Monday, June 20, 2011


I ventured to a new spot with my sister and roomie for Sunday brunch. Cute, quaint place on the east side. It is located on E. 7th St & Onion.

There is outside patio seating, which is perfect for the SunGoddess in me, and then indoors for anyone who prefers to stay cool from the TX heat.

I ordered the De Salmon Torta with my own substitutions. I did without the bread and instead had the salmon and 2 poached eggs over a bed of spinach with shredded red onion and jicama. I put the garlic-caper cream cheese on the side and ate some of it with my meal. The guacamole was awesome, and I definitely enjoyed their variety of salsa with chips.

Holler! Coach Showout Megan Parsons

Monday, June 13, 2011

Brussels for Breakfast

Who says you can't have brussel sprouts for breakfast? Not this girl. I threw a piece of bacon in the skillet, let it cook for a sec, then threw on 3 eggs. In another pan I sauteed brussel sprouts, bacon, and garlic. Topped the eggs with the veggie mix and BAM--- yummy breakfast.

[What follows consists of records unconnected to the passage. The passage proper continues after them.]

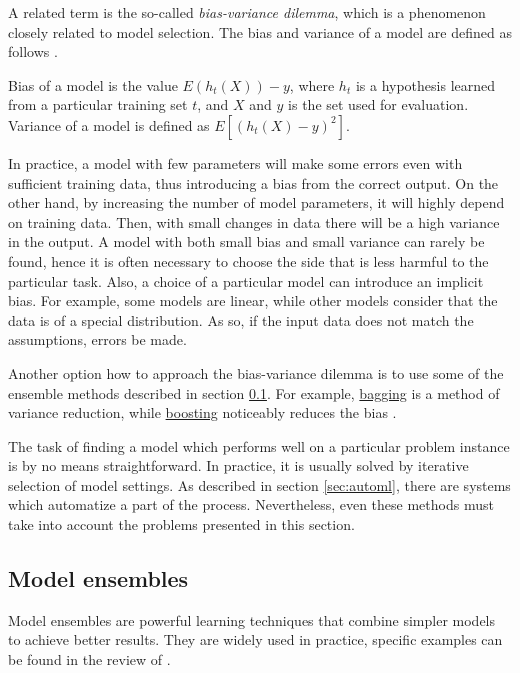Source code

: A related term is the so-called \emph{bias-variance dilemma}, which is a phenomenon
closely related to model selection. The bias and variance of a model are
defined as follows \citep[p.59,~356]{CaseBerg:01}.

\begin{definition}
Bias of a model is the value $E(h_t(X)) - y$, where $h_t$ is a
hypothesis learned from a particular training set $t$, and $X$ and $y$ is the
set used for evaluation. Variance of a model is defined as $E[(h_t(X) - y)^2]$.
\end{definition}

In practice, a model with few parameters will make some errors even with
sufficient training data, thus introducing a bias from the correct output.
On the other hand, by  increasing the number of model parameters, it will
highly depend on training data. Then, with small changes in data there will be
a high variance in the output. A model with both small bias and small variance
can rarely be found, hence it is often necessary to choose the side that is
less harmful to the particular task. Also, a choice of a particular model can
introduce an implicit bias. For example, some models are linear, while other models
consider that the data is of a special distribution. As so, if the input data does
not match the assumptions, errors be made.

Another option how to approach the bias-variance dilemma
is to use some of the ensemble methods described in section \ref{ensemble}. For
example, \hyperref[bagging]{bagging} is a method of variance reduction, while
\hyperref[boosting]{boosting} noticeably reduces the bias
\citep[p.~93--94,~338]{Flach:2012:MLA:2490546}.

The task of finding a model which performs well on a particular problem
instance is by no means straightforward. In practice, it is usually solved by
iterative selection of model settings. As described in section \ref{sec:automl},
there are systems which automatize a part of the process. Nevertheless, even
these methods must take into account the problems presented in this section.

\subsection{Model ensembles} \label{ensemble}
Model ensembles are powerful learning techniques that combine simpler models 
to achieve better results. They are widely used in practice, specific examples
can be found in the review of \cite{Rokach:2009:TCE:1609202.1609436}.

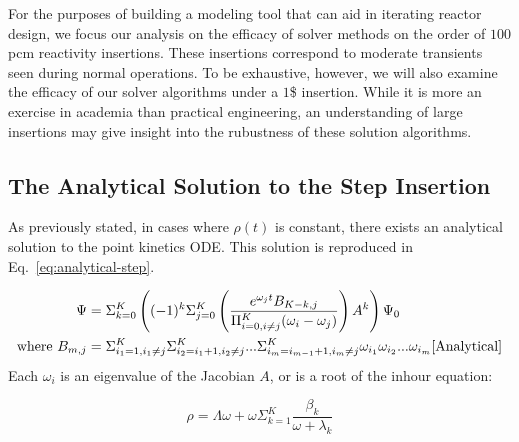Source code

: \documentclass[review,onefignum,onetabnum]{siamart171218}
\begin{document}
For the purposes of building a modeling tool that can aid in iterating reactor design,
we focus our analysis on the efficacy of solver methods on the order of $100$ pcm
reactivity insertions. These insertions correspond to moderate transients seen during
normal operations. To be exhaustive, however, we will also examine the efficacy of our
solver algorithms under a $1$\$ insertion. While it is more an exercise in academia than
practical engineering, an understanding of large insertions may give insight into the
rubustness of these solution  algorithms.

\subsection{The Analytical Solution to the Step Insertion}
As previously stated, in cases where $\rho(t)$ is constant, there exists an
analytical solution to the point kinetics ODE. This solution is reproduced in
Eq.~\cref{eq:analytical-step}.

\begin{align}
  \label{eq:analytical-step}
  \Psi &= \Sigma_{k=0}^K \left( (-1)^k \Sigma_{j=0}^K \left( \frac{e^{\omega_jt}B_{K-k,j}}{\Pi_{i=0, i\neq j}^K (\omega_i - \omega_j)}\right) A^k\right)\Psi_0\\
  \text{where } B_{m,j} &= \Sigma_{i_1 = 1, i_1 \neq j}^K \Sigma_{i_2 = i_1 + 1, i_2 \neq j}^K ...\Sigma_{i_m = i_{m-1} + 1, i_m \neq j}^K \omega_{i_1}\omega_{i_2}...\omega_{i_m}
  \cite{Analytical}
\end{align}
Each $\omega_i$ is an eigenvalue of the Jacobian $A$, or is a root of the inhour
equation:

\begin{equation}
  \rho = \Lambda\omega + \omega \Sigma_{k=1}^K \frac{\beta_k}{\omega + \lambda_k}
\end{equation}
\end{document}
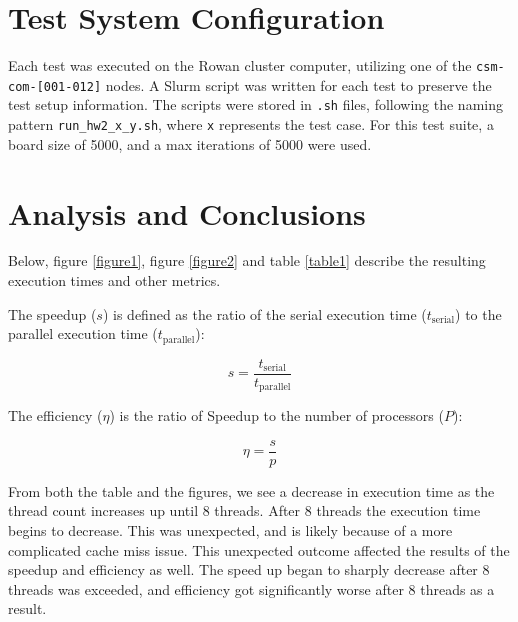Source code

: \documentclass{article}
\begin{document}
	\section{Test System Configuration}
	Each test was executed on the Rowan cluster computer, utilizing one of the \texttt{csm-com-[001-012]} nodes. A Slurm script was written for each test to preserve the test setup information. The scripts were stored in \texttt{.sh} files, following the naming pattern \texttt{run\_hw2\_x\_y.sh}, where \texttt{x} represents the test case. For this test suite, a board size of 5000, and a max iterations of 5000 were used.

	\section{Analysis and Conclusions}
	Below, figure \ref{figure1}, figure \ref{figure2} and table \ref{table1} describe the resulting execution times and other metrics.
	
	The speedup (\(s\)) is defined as the ratio of the serial execution time (\(t_{\text{serial}}\)) to the parallel execution time (\(t_{\text{parallel}}\)):

\[s = \frac{t_{\text{serial}}}{t_{\text{parallel}}}\]

The efficiency (\(\eta\)) is the ratio of Speedup to the number of processors (\(P\)):

\[\eta = \frac{s}{p}\]

From both the table and the figures, we see a decrease in execution time as the thread count increases up until 8 threads. After 8 threads the execution time begins to decrease. This was unexpected, and is likely because of a more complicated cache miss issue. This unexpected outcome affected the results of the speedup and efficiency as well. The speed up began to sharply decrease after 8 threads was exceeded, and efficiency got significantly worse after 8 threads as a result.
	
	
	
\end{document}

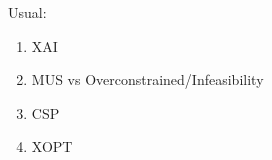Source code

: Usual:
\begin{enumerate}
    \item XAI
    \item MUS vs Overconstrained/Infeasibility
    \item CSP
    \item XOPT
\end{enumerate}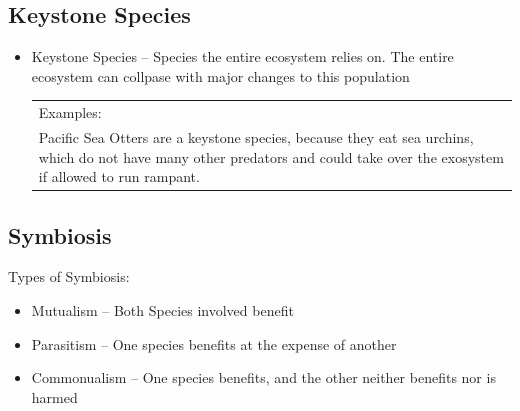 \documentclass{article}
\begin{document}
\subsection{Keystone Species}
\begin{itemize}
\item Keystone Species -- Species the entire ecosystem relies on. The entire ecosystem can collpase with major changes to this population\\
\begin{tabular}{| p{10cm}}
Examples:\\
Pacific Sea Otters are a keystone species,  because they eat sea urchins, which do not have many other predators and could take over the exosystem if allowed to run rampant.
\end{tabular}
\end{itemize}

\subsection{Symbiosis}
Types of Symbiosis:
\begin{itemize}
\item Mutualism -- Both Species involved benefit
\item Parasitism -- One species benefits at the expense of another
\item Commonualism -- One species benefits, and the other neither benefits nor is harmed
\end{itemize}
\end{document}
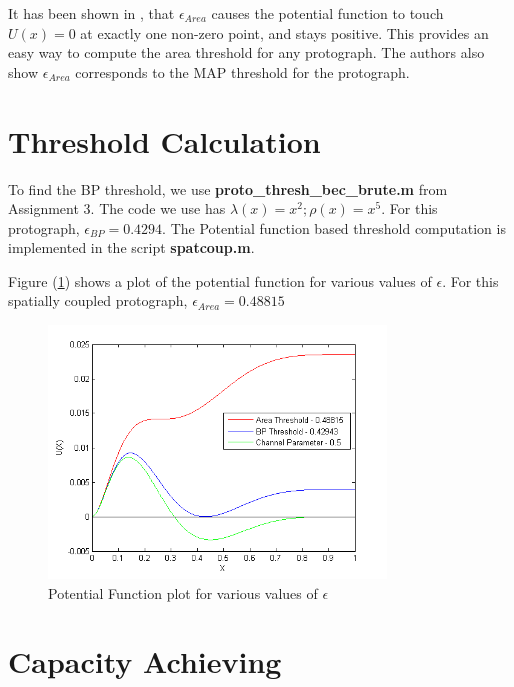 \documentclass[paper=a4, fontsize=12pt]{scrartcl} %
\numberwithin{equation}{section} %
\numberwithin{figure}{section} %
\numberwithin{table}{section} %
\begin{document}
It has been shown in \cite{EPFL}, that $\epsilon_{Area}$ causes the potential function to touch $U(x)=0$ at exactly one non-zero point, and stays positive. This provides an easy way to compute the area threshold for any protograph. The authors also show $\epsilon_{Area}$ corresponds to the MAP threshold for the protograph. 

\section{Threshold Calculation}

To find the BP threshold, we use \textbf{proto\_thresh\_bec\_brute.m} from Assignment 3. The code we use has $\lambda(x)=x^2; \rho(x)=x^5$. For this protograph, $\epsilon_{BP}=0.4294$. The Potential function based threshold computation is implemented in the script \textbf{spatcoup.m}.

Figure (\ref{spat}) shows a plot of the potential function for various values of $\epsilon$. For this spatially coupled protograph, $\epsilon_{Area}=0.48815$

\begin{figure}[h]
\centering
\includegraphics[width=0.8\textwidth]{images/spat}
\caption{Potential Function plot for various values of $\epsilon$}
\label{spat}
\end{figure}

\section{Capacity Achieving}
\end{document}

Holler! Coach Showout Megan Parsons

Tuesday, June 7, 2011

Cod With Bacon and Creamy Fennel by Jess

3 cod fillets
1 lg. fennel bulb, sliced
2/3 cup coconut milk
1 cup chicken stock
1/4 cup sun-dried tomatoes
2 garlic cloves, minced
1T grainy mustard
salt/pepper to taste
4 slices nitrate free Applewood smoked bacon, cut into 1/2 pieces

Cooking Steps

1. Heat a large skillet over a medium heat and cook the bacon pieces until it starts to crisp-up.
2. Remove the bacon from the skillet and set aside.
3. Add the fennel wedges to the hot skillet with the rendered bacon fat.
4. Season with sea salt and freshly ground black pepper to taste and cook for about 7 minutes, until slightly browned, while stirring occasionally.
5. Stir in the chicken stock, coconut milk, garlic and sun-dried tomatoes and simmer, partially covered, for about 20 minutes. Stir occasionally.
6. In the mean time, season the fish to taste with salt and pepper, heat a pan over a medium-high heat and cook the fish in the remaining cooking fat until just cooked through.
7. Add back the bacon pieces to the cooked fennel as well as the mustard and serve on top of the cooked cod.

Delicious and only takes about 35 minutes!

Wednesday, June 1, 2011

A little post-dinner treat by JenC

YUM. Bacon wrapped dates. I got this from Ingrid, a fellow bacon lover.

Cut a thin Applegate farms bacon in two. Wrap it around a date. ( i cut the seed out easily). Cook in the oven at 400 for 15.


For extra..dip in almond butter and eat. AMAZING. Its small and filling.